NEW METHOD: Cursor AI Now Does 99% of the Work

AI LABS β€’ 2025-05-27 β€’ 11:34 minutes β€’ YouTube

πŸ€– AI-Generated Summary:

Automating Web App Testing with Cursor and Operative.sh: A Game-Changer for Developers

When building a web application, thorough testing is crucial before launching to ensure every feature works flawlessly and securely. Even something as seemingly simple as a login page deserves comprehensive testing β€” from handling invalid inputs to defending against potential attacks like SQL injection. But manually writing and running all these tests can be tedious and time-consuming.

What if you could automate this entire testing process β€” not just for the login page but for your whole app β€” using natural language instructions? Enter the powerful combination of Cursor, operative.sh, and AI-driven testing agents that debug and validate your app autonomously.

In this post, I’ll walk you through how to set up and use this innovative testing workflow, how it works under the hood, and why it could revolutionize your development process.

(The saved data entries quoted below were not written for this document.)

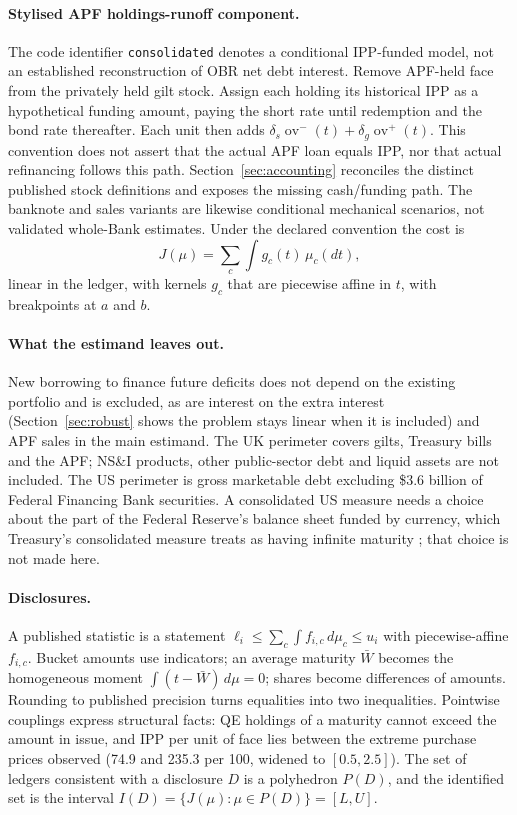 \documentclass[11pt,a4paper]{article}
\theoremstyle{remark}
\newcommand{\ov}{\operatorname{ov}}
\begin{document}
\paragraph{Stylised APF holdings-runoff component.} The code identifier \texttt{consolidated} denotes a conditional IPP-funded model, not an established reconstruction of OBR net debt interest. Remove APF-held face from the privately held gilt stock. Assign each holding its historical IPP as a hypothetical funding amount, paying the short rate until redemption and the bond rate thereafter. Each unit then adds $\delta_s\ov^-(t)+\delta_g\ov^+(t)$. This convention does not assert that the actual APF loan equals IPP, nor that actual refinancing follows this path. Section~\ref{sec:accounting} reconciles the distinct published stock definitions and exposes the missing cash/funding path. The banknote and sales variants are likewise conditional mechanical scenarios, not validated whole-Bank estimates. Under the declared convention the cost is
\begin{equation}\label{eq:J}
J(\mu)=\sum_c \int g_c(t)\,\mu_c(dt),
\end{equation}
linear in the ledger, with kernels $g_c$ that are piecewise affine in $t$, with breakpoints at $a$ and $b$.

\paragraph{What the estimand leaves out.} New borrowing to finance future deficits does not depend on the existing portfolio and is excluded, as are interest on the extra interest (Section~\ref{sec:robust} shows the problem stays linear when it is included) and APF sales in the main estimand. The UK perimeter covers gilts, Treasury bills and the APF; NS\&I products, other public-sector debt and liquid assets are not included. The US perimeter is gross marketable debt excluding \$3.6 billion of Federal Financing Bank securities. A consolidated US measure needs a choice about the part of the Federal Reserve's balance sheet funded by currency, which Treasury's consolidated measure treats as having infinite maturity \citep{TBAC2026}; that choice is not made here.

\paragraph{Disclosures.} A published statistic is a statement $\ell_i\le\sum_c\int f_{i,c}\,d\mu_c\le u_i$ with piecewise-affine $f_{i,c}$. Bucket amounts use indicators; an average maturity $\bar W$ becomes the homogeneous moment $\int (t-\bar W)\,d\mu=0$; shares become differences of amounts. Rounding to published precision turns equalities into two inequalities. Pointwise couplings express structural facts: QE holdings of a maturity cannot exceed the amount in issue, and IPP per unit of face lies between the extreme purchase prices observed (74.9 and 235.3 per 100, widened to $[0.5,2.5]$). The set of ledgers consistent with a disclosure $D$ is a polyhedron $P(D)$, and the identified set is the interval $I(D)=\{J(\mu):\mu\in P(D)\}=[L,U]$.
\end{document}
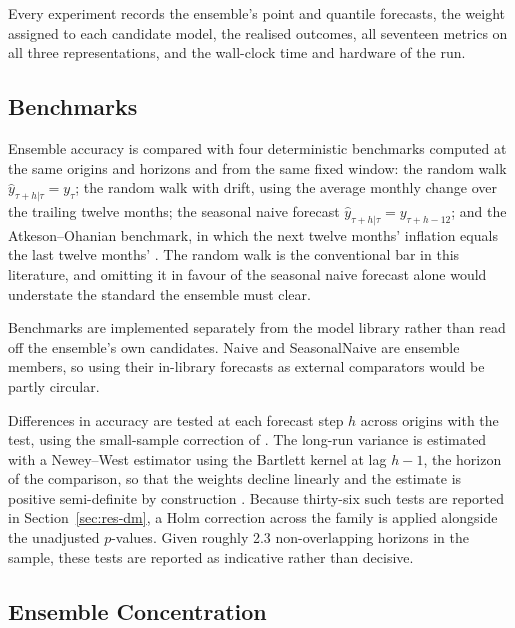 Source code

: \documentclass[12pt]{article}
\begin{document}
Every experiment records the ensemble's point and quantile forecasts, the
weight assigned to each candidate model, the realised outcomes, all seventeen
metrics on all three representations, and the wall-clock time and hardware of
the run.

\subsection{Benchmarks}
\label{sec:method-benchmarks}

Ensemble accuracy is compared with four deterministic benchmarks computed at
the same origins and horizons and from the same fixed window: the random walk
$\hat{y}_{\tau+h|\tau} = y_\tau$; the random walk with drift, using the average
monthly change over the trailing twelve months; the seasonal naive forecast
$\hat{y}_{\tau+h|\tau} = y_{\tau+h-12}$; and the Atkeson--Ohanian benchmark, in
which the next twelve months' inflation equals the last twelve months'
\citep{atkeson2001}. The random walk is the conventional bar in this
literature, and omitting it in favour of the seasonal naive forecast alone
would understate the standard the ensemble must clear.

Benchmarks are implemented separately from the model library rather than read
off the ensemble's own candidates. Naive and SeasonalNaive are ensemble
members, so using their in-library forecasts as external comparators would be
partly circular.

Differences in accuracy are tested at each forecast step $h$ across origins
with the \citet{diebold1995} test, using the small-sample correction of
\citet{harvey1997}. The long-run variance is estimated with a Newey--West
estimator using the Bartlett kernel at lag $h - 1$, the horizon of the
comparison, so that the weights decline linearly and the estimate is positive
semi-definite by construction \citep{neweywest1987}. Because thirty-six such
tests are reported in Section~\ref{sec:res-dm}, a Holm correction across the
family is applied alongside the unadjusted $p$-values. Given roughly 2.3
non-overlapping horizons in the sample, these tests are reported as indicative
rather than decisive.

\subsection{Ensemble Concentration}
\label{sec:method-weights}
\end{document}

Why Automated Testing Matters β€” Even for Simple Features

Take the login page as an example. Users can enter all kinds of unexpected inputs, from typos to malicious code. Without proper testing, your app could crash or, worse, become vulnerable to attacks that compromise your entire database.

Testing every possible use case manually is tedious, error-prone, and slows down development. Automating tests with smart agents that understand your app and can execute user-like interactions can save you precious time and prevent costly bugs.


Meet Operative.sh: Your AI Agent That Debugs Itself

Operative.sh is an AI-powered agent accessible via Cursor’s MCP (Modular Control Panel) system. It can:

  • Understand natural language instructions about what your app does.
  • Automatically generate detailed test cases, including edge cases.
  • Execute tests in a real browser environment using Playwright.
  • Report back detailed logs, errors, screenshots, and network activity.
  • Update test result files autonomously.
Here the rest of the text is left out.